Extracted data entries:
----

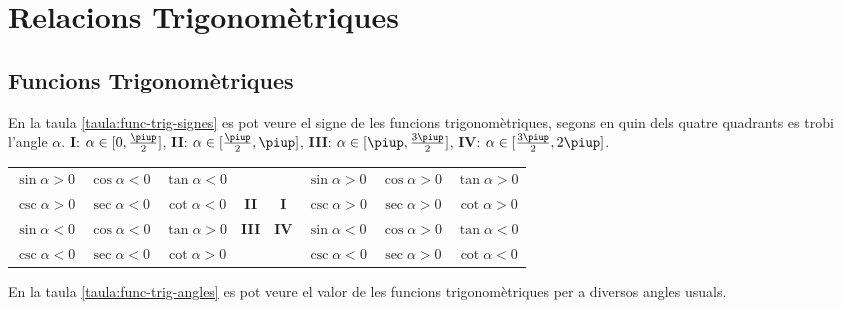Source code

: \chapter{Relacions Trigonomètriques}

\section{Funcions Trigonomètriques}

En la taula \vref{taula:func-trig-signes} es pot veure el signe de
les funcions trigonomètriques, segons en quin dels quatre quadrants
es trobi l'angle $\alpha$. \textbf{I}: $\alpha\in[0,\frac{\piup}{2}]$, \textbf{II}:
$\alpha\in[\frac{\piup}{2},\piup]$, \textbf{III}:
$\alpha\in[\piup,\frac{3\piup}{2}]$, \textbf{IV}:
$\alpha\in[\frac{3\piup}{2},2\piup]$.

\begin{center}
   \label{taula:func-trig-signes}
   \begin{tabular}{cccc|cccc}
   {\color{Green}$\sin\alpha > 0$} & {\color{Red}$\cos\alpha < 0$} & {\color{Red}$\tan\alpha < 0$} & & &
   {\color{Green}$\sin\alpha > 0$} & {\color{Green}$\cos\alpha > 0$} & {\color{Green}$\tan\alpha > 0$} \\
   {\color{Green}$\csc\alpha > 0$} & {\color{Red}$\sec\alpha < 0$} & {\color{Red}$\cot\alpha < 0$} & \textbf{II}&
   \textbf{I} & {\color{Green}$\csc\alpha > 0$} & {\color{Green}$\sec\alpha > 0$} & {\color{Green}$\cot\alpha > 0$} \\
   \hline
   {\color{Red}$\sin\alpha < 0$} & {\color{Red}$\cos\alpha < 0$} & {\color{Green}$\tan\alpha > 0$}
   &\textbf{III} &
   \textbf{IV} & {\color{Red}$\sin\alpha < 0$} & {\color{Green}$\cos\alpha > 0$} & {\color{Red}$\tan\alpha < 0$} \\
   {\color{Red}$\csc\alpha < 0$} & {\color{Red}$\sec\alpha < 0$} & {\color{Green}$\cot\alpha > 0$}  & & &
   {\color{Red}$\csc\alpha < 0$} & {\color{Green}$\sec\alpha > 0$} & {\color{Red}$\cot\alpha < 0$}
   \end{tabular}
\end{center}

En la taula \vref{taula:func-trig-angles} es pot veure el valor de
les funcions trigonomètriques per a diversos angles usuals.

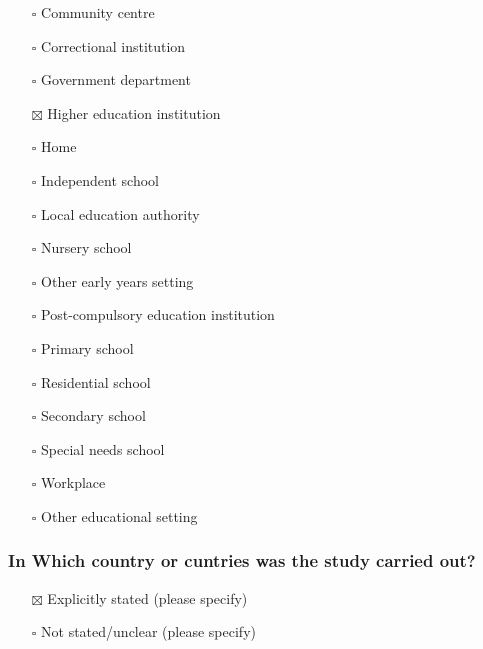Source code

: \documentclass[
  doc, a4paper]{apa7}
\providecommand{\tightlist}{%
  \setlength{\itemsep}{0pt}\setlength{\parskip}{0pt}}
\begin{document}
\begin{itemize}
\tightlist
\item[$\square$]
  Community centre\\
\item[$\square$]
  Correctional institution\\
\item[$\square$]
  Government department\\
\item[$\boxtimes$]
  Higher education institution\\
\item[$\square$]
  Home\\
\item[$\square$]
  Independent school\\
\item[$\square$]
  Local education authority\\
\item[$\square$]
  Nursery school\\
\item[$\square$]
  Other early years setting\\
\item[$\square$]
  Post-compulsory education institution\\
\item[$\square$]
  Primary school\\
\item[$\square$]
  Residential school\\
\item[$\square$]
  Secondary school\\
\item[$\square$]
  Special needs school\\
\item[$\square$]
  Workplace\\
\item[$\square$]
  Other educational setting
\end{itemize}

\subsubsection{In Which country or cuntries was the study carried out?}\label{in-which-country-or-cuntries-was-the-study-carried-out}

\begin{itemize}
\tightlist
\item[$\boxtimes$]
  Explicitly stated (please specify)\\
\item[$\square$]
  Not stated/unclear (please specify)
\end{itemize}
\end{document}
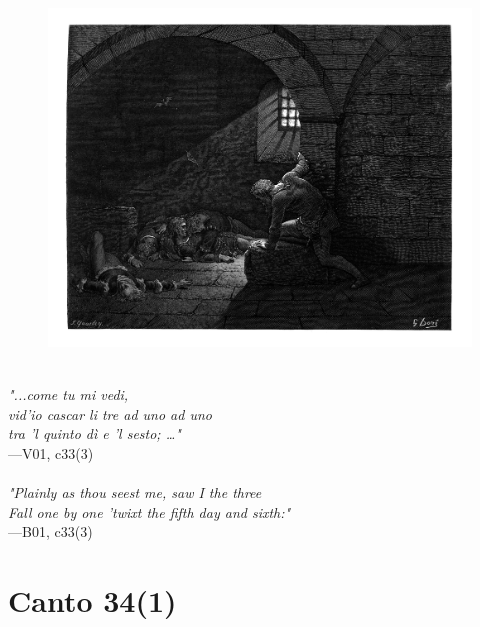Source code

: \documentclass[../Dore_vision.tex]{subfiles}
\begin{document}
\begin{figure}[ht]
\centering
\includegraphics[height=\figsize]{illustrations/book_1/V01, c33(3).jpg}
\end{figure}

\begin{center}
\begin{minipage}{0.8\linewidth}
\textit{\\
"...come tu mi vedi,\\vid’io cascar li tre ad uno ad uno\\tra ’l quinto dì e ’l sesto; …"} \\
—V01, c33(3) \\~\\
\textit{"Plainly as thou seest me, saw I the three\\Fall one by one 'twixt the fifth day and sixth:"} \\
—B01, c33(3)
\end{minipage}
\end{center}

\newpage

\section{Canto 34(1)}
\end{document}
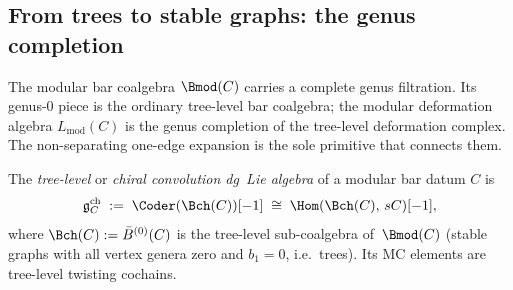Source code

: \subsection{From trees to stable graphs: the genus completion}
\label{subsec:genus-completion}

The modular bar coalgebra $\Bmod(C)$ carries a complete
genus filtration. Its genus-$0$ piece is the ordinary
tree-level bar coalgebra; the modular deformation algebra
$L_{\mathrm{mod}}(C)$ is the genus completion of the
tree-level deformation complex. The non-separating one-edge
expansion is the sole primitive that connects them.

\begin{definition}
\label{def:chiral-convolution}
The \emph{tree-level} or \emph{chiral convolution dg~Lie algebra}
of a modular bar datum $C$ is
\begin{equation}\label{eq:chiral-convolution-dg-lie}
\mathfrak{g}^{\mathrm{ch}}_C
\;:=\;
\Coder(\Bch(C))[-1]
\;\cong\;
\Hom(\Bch(C),\, sC)[-1],
\end{equation}
where $\Bch(C) := \bar{B}^{(0)}(C)$ is the tree-level
sub-coalgebra of~$\Bmod(C)$ (stable graphs with all vertex
genera zero and $b_1 = 0$, i.e.\ trees). Its MC elements are
tree-level twisting cochains.
\end{definition}

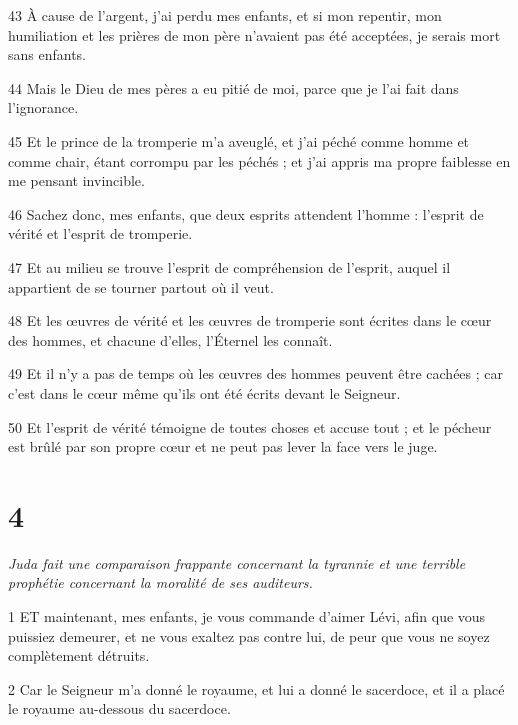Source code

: \par 43 À cause de l'argent, j'ai perdu mes enfants, et si mon repentir, mon humiliation et les prières de mon père n'avaient pas été acceptées, je serais mort sans enfants.

\par 44 Mais le Dieu de mes pères a eu pitié de moi, parce que je l'ai fait dans l'ignorance.

\par 45 Et le prince de la tromperie m'a aveuglé, et j'ai péché comme homme et comme chair, étant corrompu par les péchés ; et j'ai appris ma propre faiblesse en me pensant invincible.

\par 46 Sachez donc, mes enfants, que deux esprits attendent l'homme : l'esprit de vérité et l'esprit de tromperie.

\par 47 Et au milieu se trouve l'esprit de compréhension de l'esprit, auquel il appartient de se tourner partout où il veut.

\par 48 Et les œuvres de vérité et les œuvres de tromperie sont écrites dans le cœur des hommes, et chacune d'elles, l'Éternel les connaît.

\par 49 Et il n'y a pas de temps où les œuvres des hommes peuvent être cachées ; car c'est dans le cœur même qu'ils ont été écrits devant le Seigneur.

\par 50 Et l'esprit de vérité témoigne de toutes choses et accuse tout ; et le pécheur est brûlé par son propre cœur et ne peut pas lever la face vers le juge.

\chapter{4}

\par \textit{Juda fait une comparaison frappante concernant la tyrannie et une terrible prophétie concernant la moralité de ses auditeurs.}

\par 1 ET maintenant, mes enfants, je vous commande d'aimer Lévi, afin que vous puissiez demeurer, et ne vous exaltez pas contre lui, de peur que vous ne soyez complètement détruits.

\par 2 Car le Seigneur m'a donné le royaume, et lui a donné le sacerdoce, et il a placé le royaume au-dessous du sacerdoce.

----

REQUIRED ACTION:
Work through the records above. Copy every line with the string "Bmod".

ANSWER BOX:
The modular bar coalgebra $\Bmod(C)$ carries a complete
sub-coalgebra of~$\Bmod(C)$ (stable graphs with all vertex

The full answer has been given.